The endothelium plays an important role in vascular tone, regulating the production of vasodilator molecules such as nitric oxide (NO) and vasoconstrictors. 20 Endogenous NO as a vascular relaxant factor released from endothelial cells plays a principal role in the relaxation of vascular smooth muscle and the dilation of blood vessels. eNOS is the only rate-limiting enzyme in the NO synthesis pathway, determining the level of NO expression. Broeders et al. 21 confirmed that eNOS expression in the arterial conduit had an impact on the long-term patency. Semi-quantitative electron microscopy shows higher total scores in the diabetic RAs, which suggests endothelial cell damage was more severe in diabetic patients. In the present study, the abnormalities of intima and media including subintimal oedema, swollen mitochondria and perinuclear oedema, which were shown in DM group with TEM may impair the vasoreactivity of arterial conduits and in turn affect the long-term outcomes of patients. In order to better understand the damage to the vasoreactivity of RAs, the expressions of eNOS, ET-1 and vWF, signs of vascular endothelial cell injury, were examined.
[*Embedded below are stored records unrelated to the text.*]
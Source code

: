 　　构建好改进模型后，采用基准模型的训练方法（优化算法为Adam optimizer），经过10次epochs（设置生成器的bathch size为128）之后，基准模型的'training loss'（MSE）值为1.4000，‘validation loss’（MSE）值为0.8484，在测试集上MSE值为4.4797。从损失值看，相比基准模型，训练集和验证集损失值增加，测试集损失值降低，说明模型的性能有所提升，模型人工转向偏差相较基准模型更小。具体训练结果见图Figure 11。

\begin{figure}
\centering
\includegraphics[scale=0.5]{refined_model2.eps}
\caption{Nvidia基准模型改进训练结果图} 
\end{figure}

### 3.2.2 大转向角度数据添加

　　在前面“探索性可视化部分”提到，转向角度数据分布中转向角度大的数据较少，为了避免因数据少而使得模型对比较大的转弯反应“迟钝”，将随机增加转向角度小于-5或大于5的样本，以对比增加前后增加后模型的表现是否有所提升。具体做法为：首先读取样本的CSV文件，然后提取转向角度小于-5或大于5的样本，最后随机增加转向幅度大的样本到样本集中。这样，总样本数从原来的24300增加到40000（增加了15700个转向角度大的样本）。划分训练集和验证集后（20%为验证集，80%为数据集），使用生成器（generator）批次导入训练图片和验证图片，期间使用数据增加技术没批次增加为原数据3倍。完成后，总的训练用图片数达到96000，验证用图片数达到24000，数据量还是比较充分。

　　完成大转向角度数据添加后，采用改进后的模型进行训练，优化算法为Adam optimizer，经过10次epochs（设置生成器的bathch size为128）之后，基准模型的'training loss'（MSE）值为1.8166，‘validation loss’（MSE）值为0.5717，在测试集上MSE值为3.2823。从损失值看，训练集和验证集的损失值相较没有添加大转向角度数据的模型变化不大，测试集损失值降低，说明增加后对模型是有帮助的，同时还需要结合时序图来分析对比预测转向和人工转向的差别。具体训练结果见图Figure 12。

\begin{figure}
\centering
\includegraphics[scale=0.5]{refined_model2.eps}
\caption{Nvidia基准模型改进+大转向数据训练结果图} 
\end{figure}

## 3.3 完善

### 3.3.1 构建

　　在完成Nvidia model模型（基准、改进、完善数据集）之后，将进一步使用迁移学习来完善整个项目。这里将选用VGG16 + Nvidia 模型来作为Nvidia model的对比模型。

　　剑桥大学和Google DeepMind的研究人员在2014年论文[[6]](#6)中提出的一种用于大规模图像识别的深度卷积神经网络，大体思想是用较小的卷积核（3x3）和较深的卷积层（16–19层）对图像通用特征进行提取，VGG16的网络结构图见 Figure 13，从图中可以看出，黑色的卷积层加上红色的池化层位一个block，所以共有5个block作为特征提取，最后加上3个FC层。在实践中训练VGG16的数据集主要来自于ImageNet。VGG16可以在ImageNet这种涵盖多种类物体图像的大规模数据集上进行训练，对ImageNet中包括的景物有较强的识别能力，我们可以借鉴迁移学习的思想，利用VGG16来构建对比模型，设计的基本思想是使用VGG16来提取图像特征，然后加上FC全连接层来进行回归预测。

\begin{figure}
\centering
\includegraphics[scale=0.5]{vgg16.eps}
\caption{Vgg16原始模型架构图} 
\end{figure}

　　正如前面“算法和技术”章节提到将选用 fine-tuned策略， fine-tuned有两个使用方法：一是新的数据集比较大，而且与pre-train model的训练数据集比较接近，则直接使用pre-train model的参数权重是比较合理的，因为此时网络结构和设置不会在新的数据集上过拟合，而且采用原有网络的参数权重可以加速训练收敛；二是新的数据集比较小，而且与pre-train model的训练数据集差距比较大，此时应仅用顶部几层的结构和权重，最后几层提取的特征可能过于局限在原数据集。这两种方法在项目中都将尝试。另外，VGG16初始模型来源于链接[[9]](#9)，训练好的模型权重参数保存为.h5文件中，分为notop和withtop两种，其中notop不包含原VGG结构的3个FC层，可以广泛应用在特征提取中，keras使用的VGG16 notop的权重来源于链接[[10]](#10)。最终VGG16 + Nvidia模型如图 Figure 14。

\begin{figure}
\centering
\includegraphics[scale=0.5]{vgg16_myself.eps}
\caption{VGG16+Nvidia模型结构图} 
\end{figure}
By Western blot, eNOS protein expression was found to be higher in the non-diabetic group than in the diabetic group. This indicates that, in patients with DM, the endothelium of the RA might not be able to produce sufficient NO to prevent leukocyte adhesion, maintain the endothelium in a quiescent and anti-inflammatory state 20 and stop vasospasm as a major vasorelaxant in the human vasculature. 22
vWF is a glycoprotein that is synthesized in the vascular endothelial cells and binds to coagulation factor VIII. 23 In the blood, it mediates platelet adhesion and aggregation to initiate thrombosis, and an increase of vWF is considered a sign of vascular endothelial cell injury. ET-1 is a powerful endogenous vasoconstrictor that influences the contraction of blood vessels and the proliferation of vascular SMCs. Both of these are balanced by the production of NO. 24 In addition, Choudhary et al. 14 demonstrated that the RA of diabetic patients is more prone to spasm in response to endogenous vasoconstrictors such as ET-1. Although the levels of ET-1 and vWF associated with endothelial dysfunction are increased in patients with DM, 25 it was unknown whether the same situation occurred in the RA of diabetic patients. In the present study, the high expression of ET-1 and vWF mRNA in the RA of diabetic patients implies that levels of EF-1 and vWF might be increased in RA plasma, leading to a higher incidence of postoperative RA spasm and occlusion. We hypothesize that the decreased relaxant ability of the RA in diabetic patients, accompanied by the increased propensity to contractility, may lead to postoperative RA spasm with poor long-term patency. The results are consistent with our previous findings. 4
In conclusion, we have confirmed that, in CABG patients with DM, RA conduits exhibit pre-existing disease, with intimal hyperplasia, endothelial cell injury and endothelial dysfunction that might be responsible for graft occlusion and spasm. Greater care should be taken when selecting RA as an arterial graft in DM patients. It is also necessary and important to strictly control blood glucose levels in CABG patients receiving an RA graft.
Study limitations
The principal limitation of this study is the small sample size. Another limitation is that intimal hyperplasia and atherosclerosis are both segmental diseases, so the extent of disease in one section of the RA may not necessarily represent the condition of the entire vessel. 18
Footnotes
Conflict of Interest
The authors declare that there is no conflict of interest.
Funding
This study was supported by a grant from the Chinese Natural Science Fund (81070180).